▶ **DATA FOR ANALYSIS**:
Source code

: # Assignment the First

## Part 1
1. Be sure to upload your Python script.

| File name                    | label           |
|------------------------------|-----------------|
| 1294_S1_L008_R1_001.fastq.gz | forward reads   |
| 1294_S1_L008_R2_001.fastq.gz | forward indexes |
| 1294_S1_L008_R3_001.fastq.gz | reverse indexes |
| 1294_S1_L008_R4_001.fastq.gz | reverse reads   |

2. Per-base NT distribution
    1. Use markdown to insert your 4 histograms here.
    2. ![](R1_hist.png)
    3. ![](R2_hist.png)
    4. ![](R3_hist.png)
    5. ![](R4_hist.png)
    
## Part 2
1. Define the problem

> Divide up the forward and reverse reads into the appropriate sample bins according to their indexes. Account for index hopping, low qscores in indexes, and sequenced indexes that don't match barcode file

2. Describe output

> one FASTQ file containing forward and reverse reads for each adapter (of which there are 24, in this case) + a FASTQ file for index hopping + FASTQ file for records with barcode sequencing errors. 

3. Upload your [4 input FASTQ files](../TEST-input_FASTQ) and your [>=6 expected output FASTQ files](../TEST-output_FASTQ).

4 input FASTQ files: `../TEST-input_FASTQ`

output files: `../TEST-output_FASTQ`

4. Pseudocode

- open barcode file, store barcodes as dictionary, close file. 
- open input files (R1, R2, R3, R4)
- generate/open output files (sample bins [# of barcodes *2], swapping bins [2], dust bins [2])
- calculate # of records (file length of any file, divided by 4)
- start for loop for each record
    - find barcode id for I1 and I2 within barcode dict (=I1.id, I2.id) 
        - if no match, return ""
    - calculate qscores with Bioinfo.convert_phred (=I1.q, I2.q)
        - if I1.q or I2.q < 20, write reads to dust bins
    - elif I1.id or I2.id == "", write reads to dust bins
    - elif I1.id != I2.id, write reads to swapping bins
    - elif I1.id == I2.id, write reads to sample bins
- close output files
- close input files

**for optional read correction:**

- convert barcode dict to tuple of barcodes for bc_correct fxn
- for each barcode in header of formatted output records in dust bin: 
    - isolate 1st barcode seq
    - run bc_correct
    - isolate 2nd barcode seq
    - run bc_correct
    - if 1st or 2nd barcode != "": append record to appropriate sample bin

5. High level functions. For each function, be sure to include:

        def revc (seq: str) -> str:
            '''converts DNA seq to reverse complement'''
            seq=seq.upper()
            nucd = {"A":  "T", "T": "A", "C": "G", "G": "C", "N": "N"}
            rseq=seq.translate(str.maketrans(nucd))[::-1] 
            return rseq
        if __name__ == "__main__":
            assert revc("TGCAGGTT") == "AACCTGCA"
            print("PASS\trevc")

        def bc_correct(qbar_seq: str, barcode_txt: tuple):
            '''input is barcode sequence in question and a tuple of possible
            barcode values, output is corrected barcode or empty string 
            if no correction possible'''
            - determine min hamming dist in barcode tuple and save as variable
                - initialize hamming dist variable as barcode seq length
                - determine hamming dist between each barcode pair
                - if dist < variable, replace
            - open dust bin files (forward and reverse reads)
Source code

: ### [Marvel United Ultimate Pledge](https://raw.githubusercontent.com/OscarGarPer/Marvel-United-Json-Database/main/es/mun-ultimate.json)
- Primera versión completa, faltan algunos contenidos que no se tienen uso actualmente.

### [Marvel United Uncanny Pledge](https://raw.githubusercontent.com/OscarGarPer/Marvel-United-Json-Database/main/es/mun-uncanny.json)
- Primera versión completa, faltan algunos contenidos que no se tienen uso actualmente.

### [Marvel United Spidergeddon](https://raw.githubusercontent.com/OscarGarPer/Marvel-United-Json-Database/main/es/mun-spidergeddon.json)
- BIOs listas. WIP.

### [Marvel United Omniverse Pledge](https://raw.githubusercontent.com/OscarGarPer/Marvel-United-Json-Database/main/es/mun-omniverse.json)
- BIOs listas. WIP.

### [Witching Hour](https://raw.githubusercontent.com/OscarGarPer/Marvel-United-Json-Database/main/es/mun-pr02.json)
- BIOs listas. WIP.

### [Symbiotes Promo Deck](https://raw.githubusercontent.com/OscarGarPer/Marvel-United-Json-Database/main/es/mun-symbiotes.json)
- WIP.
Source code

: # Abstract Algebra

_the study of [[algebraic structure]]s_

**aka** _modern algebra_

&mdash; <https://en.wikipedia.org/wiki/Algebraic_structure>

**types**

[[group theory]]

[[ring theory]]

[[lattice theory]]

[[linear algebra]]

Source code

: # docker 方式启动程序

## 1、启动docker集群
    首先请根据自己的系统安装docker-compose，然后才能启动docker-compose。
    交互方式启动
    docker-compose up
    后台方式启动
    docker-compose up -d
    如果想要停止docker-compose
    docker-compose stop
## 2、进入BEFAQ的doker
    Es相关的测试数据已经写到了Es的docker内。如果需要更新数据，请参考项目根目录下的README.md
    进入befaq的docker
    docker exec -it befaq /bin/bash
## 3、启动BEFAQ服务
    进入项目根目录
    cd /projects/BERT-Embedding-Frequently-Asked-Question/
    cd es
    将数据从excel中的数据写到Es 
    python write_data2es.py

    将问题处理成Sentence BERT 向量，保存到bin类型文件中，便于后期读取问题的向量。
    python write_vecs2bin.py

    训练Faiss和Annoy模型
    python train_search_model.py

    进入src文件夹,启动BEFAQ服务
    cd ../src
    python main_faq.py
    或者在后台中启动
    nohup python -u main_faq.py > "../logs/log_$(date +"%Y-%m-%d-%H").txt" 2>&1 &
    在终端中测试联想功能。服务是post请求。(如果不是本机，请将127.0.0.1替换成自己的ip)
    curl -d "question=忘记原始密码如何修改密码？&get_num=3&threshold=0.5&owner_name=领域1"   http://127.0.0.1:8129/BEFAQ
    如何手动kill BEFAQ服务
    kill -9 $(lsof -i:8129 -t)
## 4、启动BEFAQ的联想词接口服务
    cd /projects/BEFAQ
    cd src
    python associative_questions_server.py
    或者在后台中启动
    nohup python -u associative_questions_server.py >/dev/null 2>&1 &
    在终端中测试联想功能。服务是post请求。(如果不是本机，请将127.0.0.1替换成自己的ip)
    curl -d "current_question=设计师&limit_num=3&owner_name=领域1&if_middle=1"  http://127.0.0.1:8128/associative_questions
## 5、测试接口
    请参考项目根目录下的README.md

▶ **PROBLEM DETAILS**:
Output the records in full, keeping them exactly as they are.

▶ **OUTPUT FOR THIS EXERCISE**:
Source code

: # Assignment the First

## Part 1
1. Be sure to upload your Python script.

| File name                    | label           |
|------------------------------|-----------------|
| 1294_S1_L008_R1_001.fastq.gz | forward reads   |
| 1294_S1_L008_R2_001.fastq.gz | forward indexes |
| 1294_S1_L008_R3_001.fastq.gz | reverse indexes |
| 1294_S1_L008_R4_001.fastq.gz | reverse reads   |

2. Per-base NT distribution
    1. Use markdown to insert your 4 histograms here.
    2. ![](R1_hist.png)
    3. ![](R2_hist.png)
    4. ![](R3_hist.png)
    5. ![](R4_hist.png)
    
## Part 2
1. Define the problem

> Divide up the forward and reverse reads into the appropriate sample bins according to their indexes. Account for index hopping, low qscores in indexes, and sequenced indexes that don't match barcode file

2. Describe output

> one FASTQ file containing forward and reverse reads for each adapter (of which there are 24, in this case) + a FASTQ file for index hopping + FASTQ file for records with barcode sequencing errors. 

3. Upload your [4 input FASTQ files](../TEST-input_FASTQ) and your [>=6 expected output FASTQ files](../TEST-output_FASTQ).

4 input FASTQ files: `../TEST-input_FASTQ`

output files: `../TEST-output_FASTQ`

4. Pseudocode

- open barcode file, store barcodes as dictionary, close file. 
- open input files (R1, R2, R3, R4)
- generate/open output files (sample bins [# of barcodes *2], swapping bins [2], dust bins [2])
- calculate # of records (file length of any file, divided by 4)
- start for loop for each record
    - find barcode id for I1 and I2 within barcode dict (=I1.id, I2.id) 
        - if no match, return ""
    - calculate qscores with Bioinfo.convert_phred (=I1.q, I2.q)
        - if I1.q or I2.q < 20, write reads to dust bins
    - elif I1.id or I2.id == "", write reads to dust bins
    - elif I1.id != I2.id, write reads to swapping bins
    - elif I1.id == I2.id, write reads to sample bins
- close output files
- close input files

**for optional read correction:**

- convert barcode dict to tuple of barcodes for bc_correct fxn
- for each barcode in header of formatted output records in dust bin: 
    - isolate 1st barcode seq
    - run bc_correct
    - isolate 2nd barcode seq
    - run bc_correct
    - if 1st or 2nd barcode != "": append record to appropriate sample bin

5. High level functions. For each function, be sure to include:

        def revc (seq: str) -> str:
            '''converts DNA seq to reverse complement'''
            seq=seq.upper()
            nucd = {"A":  "T", "T": "A", "C": "G", "G": "C", "N": "N"}
            rseq=seq.translate(str.maketrans(nucd))[::-1] 
            return rseq
        if __name__ == "__main__":
            assert revc("TGCAGGTT") == "AACCTGCA"
            print("PASS\trevc")

        def bc_correct(qbar_seq: str, barcode_txt: tuple):
            '''input is barcode sequence in question and a tuple of possible
            barcode values, output is corrected barcode or empty string 
            if no correction possible'''
            - determine min hamming dist in barcode tuple and save as variable
                - initialize hamming dist variable as barcode seq length
                - determine hamming dist between each barcode pair
                - if dist < variable, replace
            - open dust bin files (forward and reverse reads)
Source code

: ### [Marvel United Ultimate Pledge](https://raw.githubusercontent.com/OscarGarPer/Marvel-United-Json-Database/main/es/mun-ultimate.json)
- Primera versión completa, faltan algunos contenidos que no se tienen uso actualmente.

### [Marvel United Uncanny Pledge](https://raw.githubusercontent.com/OscarGarPer/Marvel-United-Json-Database/main/es/mun-uncanny.json)
- Primera versión completa, faltan algunos contenidos que no se tienen uso actualmente.

### [Marvel United Spidergeddon](https://raw.githubusercontent.com/OscarGarPer/Marvel-United-Json-Database/main/es/mun-spidergeddon.json)
- BIOs listas. WIP.

### [Marvel United Omniverse Pledge](https://raw.githubusercontent.com/OscarGarPer/Marvel-United-Json-Database/main/es/mun-omniverse.json)
- BIOs listas. WIP.

### [Witching Hour](https://raw.githubusercontent.com/OscarGarPer/Marvel-United-Json-Database/main/es/mun-pr02.json)
- BIOs listas. WIP.

### [Symbiotes Promo Deck](https://raw.githubusercontent.com/OscarGarPer/Marvel-United-Json-Database/main/es/mun-symbiotes.json)
- WIP.
Source code

: # Abstract Algebra

_the study of [[algebraic structure]]s_

**aka** _modern algebra_

&mdash; <https://en.wikipedia.org/wiki/Algebraic_structure>

**types**

[[group theory]]

[[ring theory]]

[[lattice theory]]

[[linear algebra]]

Source code

: # docker 方式启动程序

## 1、启动docker集群
    首先请根据自己的系统安装docker-compose，然后才能启动docker-compose。
    交互方式启动
    docker-compose up
    后台方式启动
    docker-compose up -d
    如果想要停止docker-compose
    docker-compose stop
## 2、进入BEFAQ的doker
    Es相关的测试数据已经写到了Es的docker内。如果需要更新数据，请参考项目根目录下的README.md
    进入befaq的docker
    docker exec -it befaq /bin/bash
## 3、启动BEFAQ服务
    进入项目根目录
    cd /projects/BERT-Embedding-Frequently-Asked-Question/
    cd es
    将数据从excel中的数据写到Es 
    python write_data2es.py

    将问题处理成Sentence BERT 向量，保存到bin类型文件中，便于后期读取问题的向量。
    python write_vecs2bin.py

    训练Faiss和Annoy模型
    python train_search_model.py

    进入src文件夹,启动BEFAQ服务
    cd ../src
    python main_faq.py
    或者在后台中启动
    nohup python -u main_faq.py > "../logs/log_$(date +"%Y-%m-%d-%H").txt" 2>&1 &
    在终端中测试联想功能。服务是post请求。(如果不是本机，请将127.0.0.1替换成自己的ip)
    curl -d "question=忘记原始密码如何修改密码？&get_num=3&threshold=0.5&owner_name=领域1"   http://127.0.0.1:8129/BEFAQ
    如何手动kill BEFAQ服务
    kill -9 $(lsof -i:8129 -t)
## 4、启动BEFAQ的联想词接口服务
    cd /projects/BEFAQ
    cd src
    python associative_questions_server.py
    或者在后台中启动
    nohup python -u associative_questions_server.py >/dev/null 2>&1 &
    在终端中测试联想功能。服务是post请求。(如果不是本机，请将127.0.0.1替换成自己的ip)
    curl -d "current_question=设计师&limit_num=3&owner_name=领域1&if_middle=1"  http://127.0.0.1:8128/associative_questions
## 5、测试接口
    请参考项目根目录下的README.md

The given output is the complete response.